HVAC Licensure in MD

There is a range of established national certifications available in HVAC from organizations such as North American Technician Excellence (NATE), HVAC Excellence, and Refrigeration Service Engineers Society (RSES). The one federally mandated credential for HVAC workers—particularly ones who deal with refrigeration—is the EPA Section 608 certification. This certification is typically acquired during an apprenticeship program in MD. To learn more about these national credentials, please visit the HVAC certifications page.

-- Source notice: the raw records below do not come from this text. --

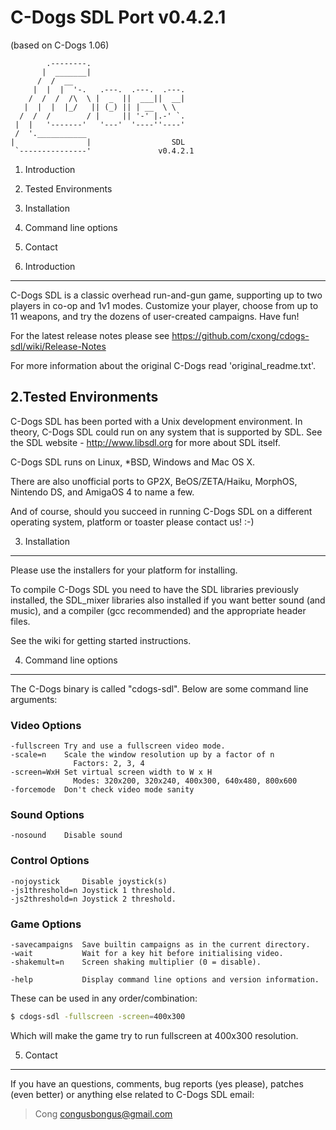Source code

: 
C-Dogs SDL Port v0.4.2.1
========================

(based on C-Dogs 1.06)

            .--------.
           |  _______|
          /  /  __
         |  |  |  '-.   .---.  .---.  .---.
        /  /  /  /\  \ |  _  ||  ___||  __|
       |  |  |  |_/   || (_) || | __  \ \
      /  /  /        / |     || '-' |.-' `.
     |  |   '-------'   '---'  '----''----'
     /  '.___________
    |                |                  SDL
     `---------------'               v0.4.2.1

1. Introduction
2. Tested Environments
3. Installation
4. Command line options
5. Contact


1. Introduction
---------------

C-Dogs SDL is a classic overhead run-and-gun game, supporting up to two players
in co-op and 1v1 modes. Customize your player, choose from up to 11 weapons,
and try the dozens of user-created campaigns. Have fun!

For the latest release notes please see https://github.com/cxong/cdogs-sdl/wiki/Release-Notes

For more information about the original C-Dogs read 'original\_readme.txt'.


2.Tested Environments
---------------------

C-Dogs SDL has been ported with a Unix development environment.
In theory, C-Dogs SDL could run on any system that is supported by SDL.
See the SDL website - <http://www.libsdl.org> for more about SDL itself.

C-Dogs SDL runs on Linux, \*BSD, Windows and Mac OS X.

There are also unofficial ports to GP2X, BeOS/ZETA/Haiku, MorphOS,
Nintendo DS, and AmigaOS 4 to name a few.

And of course, should you succeed in running C-Dogs SDL on a different
operating system, platform or toaster please contact us! :-)


3. Installation
---------------

Please use the installers for your platform for installing.

To compile C-Dogs SDL you need to have the SDL libraries previously installed,
the SDL\_mixer libraries also installed if you want better sound (and music),
and a compiler (gcc recommended) and the appropriate header files.

See the wiki for getting started instructions.

4. Command line options
-----------------------

The C-Dogs binary is called "cdogs-sdl". Below are some command line arguments:

### Video Options

    -fullscreen Try and use a fullscreen video mode.
    -scale=n    Scale the window resolution up by a factor of n
                  Factors: 2, 3, 4
    -screen=WxH Set virtual screen width to W x H
                  Modes: 320x200, 320x240, 400x300, 640x480, 800x600
    -forcemode  Don't check video mode sanity

### Sound Options

    -nosound    Disable sound

### Control Options

    -nojoystick     Disable joystick(s)
    -js1threshold=n Joystick 1 threshold.
    -js2threshold=n Joystick 2 threshold.

### Game Options

    -savecampaigns  Save builtin campaigns as in the current directory.
    -wait           Wait for a key hit before initialising video.
    -shakemult=n    Screen shaking multiplier (0 = disable).

    -help           Display command line options and version information.

These can be used in any order/combination:

```bash
$ cdogs-sdl -fullscreen -screen=400x300
```

Which will make the game try to run fullscreen at 400x300 resolution.

5. Contact
----------

If you have an questions, comments, bug reports (yes please), patches (even
better) or anything else related to C-Dogs SDL email:

> Cong <congusbongus@gmail.com>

In Maryland, the State Board of Heating, Ventilation, Air Conditioning and Refrigeration Contractors regulates HVAC licenses and requires these workers to have a contractor credential prior to working independently. In addition to an HVAC Apprenticeship license—which must be obtained following the completion of the first semester of a four-year apprenticeship—there are currently four types of HVAC worker licenses available in MD:

Journeyman license

Prerequisites: hold an Apprentice license for at least three years, have at least 1,875 hours of experience in the year prior to the application, pass the Journeyman exam with a score of at least 70 percent, fulfill insurance requirements

Limited Contractor license

Prerequisites: hold a Journeyman license (or higher) with at least two years of experience under an HVACR master, have at least 1,000 hours of experience in the year prior to the application, pass the Limited Contractor exam with a score of at least 70 percent, fulfill insurance requirements

Master Restricted license

Prerequisites: hold a Journeyman license (or higher) with at least three years of experience under an HVACR master, have at least 1,875 hours of experience in the year prior to the application, pass the Master Restricted exam with a score of at least 70 percent, fulfill insurance requirements

Master license

Prerequisites: hold a Journeyman license (or higher) with at least three years of experience under an HVACR master, have at least 1,875 hours of experience in the year prior to the application, pass the Master exam with a score of at least 70 percent, fulfill insurance requirements

Please note that only those with the Master license are authorized to perform all HVAC systems and components. Some journeymen licensees have “restricted status,” which means that they are authorized to do work on a particular aspect of HVAC systems (e.g., hydronic heating, forced air heating, air-conditioning, refrigeration, ventilation).